Having a contingency plan and educating the employee provide some defense, he said.
Other considerations in kidnap coverage are indemnification for ransom, instant access to consulting services and ransom replacement if stolen in transit, Mr. Ten-Barge said.
Some policies even offer terrorist coverage for physical damage to property, he said.
Other than kidnap insurance, a company operating overseas must conform to a mix of foreign and domestic workers' compensation requirements for employees abroad, said Mr. Bemm.
"Everybody has a foreign exposure whether they're getting supplies from overseas or traveling overseas," said Mark Robinson, a manager in the international department of the Chubb Group of Insurance Cos.
"There is a need for international insurance coverage," he added.
For instance, an employer with a standard workers' compensation plan may not have coverage for an employee overseas who develops an illness that is indigenous to the foreign country.

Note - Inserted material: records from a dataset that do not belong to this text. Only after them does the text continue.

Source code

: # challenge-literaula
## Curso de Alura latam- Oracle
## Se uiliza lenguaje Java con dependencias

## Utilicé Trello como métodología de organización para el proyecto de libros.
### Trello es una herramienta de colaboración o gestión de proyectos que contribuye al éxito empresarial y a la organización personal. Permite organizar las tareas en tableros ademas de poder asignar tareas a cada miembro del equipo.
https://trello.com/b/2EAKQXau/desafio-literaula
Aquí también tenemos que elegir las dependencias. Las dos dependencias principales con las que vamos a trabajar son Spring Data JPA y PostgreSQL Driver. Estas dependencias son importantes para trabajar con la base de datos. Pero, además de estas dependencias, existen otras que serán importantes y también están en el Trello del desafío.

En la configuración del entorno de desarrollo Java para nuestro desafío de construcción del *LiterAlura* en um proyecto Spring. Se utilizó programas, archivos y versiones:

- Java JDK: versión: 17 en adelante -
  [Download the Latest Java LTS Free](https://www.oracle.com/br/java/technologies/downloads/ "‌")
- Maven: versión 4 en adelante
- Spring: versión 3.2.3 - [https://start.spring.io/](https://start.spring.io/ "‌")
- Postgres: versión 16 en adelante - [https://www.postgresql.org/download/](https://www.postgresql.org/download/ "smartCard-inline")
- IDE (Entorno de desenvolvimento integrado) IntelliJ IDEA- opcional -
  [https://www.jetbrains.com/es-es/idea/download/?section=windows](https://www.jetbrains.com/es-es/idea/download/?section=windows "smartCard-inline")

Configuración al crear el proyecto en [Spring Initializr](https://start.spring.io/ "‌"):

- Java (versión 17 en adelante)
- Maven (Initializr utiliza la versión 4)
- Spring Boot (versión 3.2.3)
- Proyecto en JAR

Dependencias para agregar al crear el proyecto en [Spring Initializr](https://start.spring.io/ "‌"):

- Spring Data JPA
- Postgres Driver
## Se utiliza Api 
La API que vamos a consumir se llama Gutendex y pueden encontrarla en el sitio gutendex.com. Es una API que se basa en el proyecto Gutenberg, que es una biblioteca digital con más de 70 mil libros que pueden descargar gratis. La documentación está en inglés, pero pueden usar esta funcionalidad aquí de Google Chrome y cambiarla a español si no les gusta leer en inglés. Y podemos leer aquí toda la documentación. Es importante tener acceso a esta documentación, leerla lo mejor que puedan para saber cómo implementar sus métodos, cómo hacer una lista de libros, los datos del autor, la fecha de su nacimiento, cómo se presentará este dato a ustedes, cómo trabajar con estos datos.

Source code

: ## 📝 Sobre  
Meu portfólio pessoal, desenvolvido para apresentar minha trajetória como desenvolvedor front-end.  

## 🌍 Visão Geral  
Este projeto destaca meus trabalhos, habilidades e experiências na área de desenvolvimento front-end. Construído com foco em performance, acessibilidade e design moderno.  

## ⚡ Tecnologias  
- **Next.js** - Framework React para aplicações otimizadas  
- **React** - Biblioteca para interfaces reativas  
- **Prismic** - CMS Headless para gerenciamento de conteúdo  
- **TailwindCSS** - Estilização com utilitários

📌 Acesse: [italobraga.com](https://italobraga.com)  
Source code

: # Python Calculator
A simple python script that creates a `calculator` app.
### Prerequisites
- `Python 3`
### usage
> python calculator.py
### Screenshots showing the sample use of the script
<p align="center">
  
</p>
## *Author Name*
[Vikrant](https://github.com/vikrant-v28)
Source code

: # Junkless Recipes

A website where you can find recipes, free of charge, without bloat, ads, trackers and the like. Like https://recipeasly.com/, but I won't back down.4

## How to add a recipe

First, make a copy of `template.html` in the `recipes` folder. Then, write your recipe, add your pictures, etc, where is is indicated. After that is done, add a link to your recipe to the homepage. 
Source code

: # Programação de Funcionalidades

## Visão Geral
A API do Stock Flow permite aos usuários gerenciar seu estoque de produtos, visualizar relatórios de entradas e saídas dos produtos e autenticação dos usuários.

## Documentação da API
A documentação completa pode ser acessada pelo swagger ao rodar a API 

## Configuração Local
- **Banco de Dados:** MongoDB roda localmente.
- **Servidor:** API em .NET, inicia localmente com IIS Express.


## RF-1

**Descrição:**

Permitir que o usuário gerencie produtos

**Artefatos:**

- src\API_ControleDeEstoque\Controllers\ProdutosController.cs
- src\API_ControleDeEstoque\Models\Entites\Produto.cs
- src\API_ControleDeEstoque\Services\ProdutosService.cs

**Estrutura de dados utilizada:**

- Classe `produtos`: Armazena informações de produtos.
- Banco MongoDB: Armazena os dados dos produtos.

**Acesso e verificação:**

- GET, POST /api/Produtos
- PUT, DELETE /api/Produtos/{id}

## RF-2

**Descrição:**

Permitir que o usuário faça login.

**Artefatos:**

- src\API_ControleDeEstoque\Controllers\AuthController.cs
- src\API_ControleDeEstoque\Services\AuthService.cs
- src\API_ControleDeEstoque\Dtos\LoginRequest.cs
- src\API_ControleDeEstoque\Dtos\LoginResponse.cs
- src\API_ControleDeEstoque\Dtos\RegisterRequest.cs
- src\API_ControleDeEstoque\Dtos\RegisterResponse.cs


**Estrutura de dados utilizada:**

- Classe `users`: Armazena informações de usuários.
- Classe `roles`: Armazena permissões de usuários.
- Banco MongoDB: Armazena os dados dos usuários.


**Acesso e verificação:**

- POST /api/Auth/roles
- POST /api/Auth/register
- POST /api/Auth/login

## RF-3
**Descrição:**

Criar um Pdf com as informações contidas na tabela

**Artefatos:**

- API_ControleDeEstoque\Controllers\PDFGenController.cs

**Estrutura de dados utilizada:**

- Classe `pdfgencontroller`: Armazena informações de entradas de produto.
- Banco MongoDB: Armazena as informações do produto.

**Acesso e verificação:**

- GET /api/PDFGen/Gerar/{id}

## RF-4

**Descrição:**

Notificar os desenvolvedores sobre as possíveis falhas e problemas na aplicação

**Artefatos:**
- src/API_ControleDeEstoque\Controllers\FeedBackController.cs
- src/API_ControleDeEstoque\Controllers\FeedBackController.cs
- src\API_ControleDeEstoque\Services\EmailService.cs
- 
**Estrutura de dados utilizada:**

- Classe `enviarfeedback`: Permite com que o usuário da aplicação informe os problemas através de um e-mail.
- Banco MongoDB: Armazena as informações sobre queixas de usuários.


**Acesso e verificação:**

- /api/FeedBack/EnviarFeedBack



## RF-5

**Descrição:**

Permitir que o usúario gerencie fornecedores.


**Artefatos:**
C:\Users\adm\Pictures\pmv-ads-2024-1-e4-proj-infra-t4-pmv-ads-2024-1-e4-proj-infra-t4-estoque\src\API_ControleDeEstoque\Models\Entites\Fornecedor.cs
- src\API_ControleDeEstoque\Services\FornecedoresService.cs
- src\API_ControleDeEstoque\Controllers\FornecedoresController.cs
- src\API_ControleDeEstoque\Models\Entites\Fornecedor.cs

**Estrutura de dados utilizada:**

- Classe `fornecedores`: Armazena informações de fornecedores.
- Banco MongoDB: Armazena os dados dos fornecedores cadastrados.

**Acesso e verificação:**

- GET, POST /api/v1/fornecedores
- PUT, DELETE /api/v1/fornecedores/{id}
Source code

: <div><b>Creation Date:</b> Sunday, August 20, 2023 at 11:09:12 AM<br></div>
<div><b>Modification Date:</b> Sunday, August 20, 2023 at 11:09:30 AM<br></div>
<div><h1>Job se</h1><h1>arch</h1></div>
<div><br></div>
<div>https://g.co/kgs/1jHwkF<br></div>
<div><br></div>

Mr. Robinson, together with Mr. Bemm and Mr. Tenn-Barge, addressed insurance managers in Boston at the annual conference of the Risk and Insurance Management Society Inc.
Another potential difficulty is the variation in insurance terms among countries. This means even seemingly simple coverage such as fire requires study, said Mr. Ten-Barge. "Fire and heat damage are two separate coverages in England, unlike in the United States," he said.
Lewis F. Ward, director of international and marine risk management for Chiquita Brands International, cautioned first-time exporters and importers. ''I strongly suggest that you use a broker who is well versed in cargo risks and has a broad knowledge of cargo underwriters," he said. "You don't want it to be a learning experience for both of you."